君の『好き』【完】





海くんはまた前を向いて、



口元に手の甲をあてた。




また、照れてるのかな......




海くんは照れると、手の甲を口元にあてる。



それがかわいくて......





隣から海くんの横顔を見て思った。


この人と一緒にいると、いつも穏やかな気持ちになる。


安心していられる。


ずっと笑っていられる......










電車に乗って、扉すぐの所に私が立つと、



海くんは私の前に立って手摺りに掴まった。




手摺りを掴んだら、ブレザーから右手首が見えて、



その手首が赤く内出血しているのが見えた。




思わず手摺りを掴んでいる手を触ると、


海くんは、パッと手摺りから手を離して、



大きな瞳をまん丸にして驚いた。




「えっ、何?」



そう言って、海くんの白い肌が真っ赤になった。




「あ......ごめん。
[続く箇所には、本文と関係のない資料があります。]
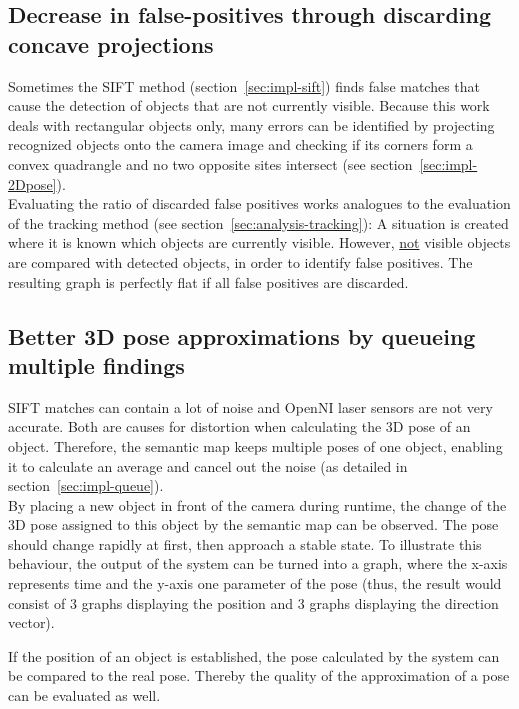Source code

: \subsection{Decrease in false-positives through discarding concave projections}
Sometimes the SIFT method (section~\ref{sec:impl-sift}) finds false matches that cause the detection of objects that are not currently visible. Because this work deals with rectangular objects only, many errors can be identified by projecting recognized objects onto the camera image and checking if its corners form a convex quadrangle and no two opposite sites intersect (see section~\ref{sec:impl-2Dpose}). \\

Evaluating the ratio of discarded false positives works analogues to the evaluation of the tracking method (see section~\ref{sec:analysis-tracking}): A situation is created where it is known which objects are currently visible. However, \underline{not} visible objects are compared with detected objects, in order to identify false positives. The resulting graph is perfectly flat if all false positives are discarded.


\subsection{Better 3D pose approximations by queueing multiple findings}
SIFT matches can contain a lot of noise and OpenNI laser sensors are not very accurate. Both are causes for distortion when calculating the 3D pose of an object. Therefore, the semantic map keeps multiple poses of one object, enabling it to calculate an average and cancel out the noise (as detailed in section~\ref{sec:impl-queue}). \\

By placing a new object in front of the camera during runtime, the change of the 3D pose assigned to this object by the semantic map can be observed. The pose should change rapidly at first, then approach a stable state. To illustrate this behaviour, the output of the system can be turned into a graph, where the x-axis represents time and the y-axis one parameter of the pose (thus, the result would consist of 3 graphs displaying the position and 3 graphs displaying the direction vector).

If the position of an object is established, the pose calculated by the system can be compared to the real pose. Thereby the quality of the approximation of a pose can be evaluated as well. \\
触っちゃって.......




手首、大丈夫?痛い?」




「手首?」



海くんは首を傾げながら自分の手首を見つめた。





「あぁ、気付かなかった。



こんなの大丈夫だよ。しょっちゅうだから」






海くんは右手を下ろして、左手で反対側の手摺りを掴んだ。





電車の揺れに合わせて、少し揺れている海くんの右手。



海くんは私に触れてくることはない。


私も海くんに触れたいと思ったことがなかった。




でも今、

海くんに触れたい、

その手を繋ぎたいって、思っている。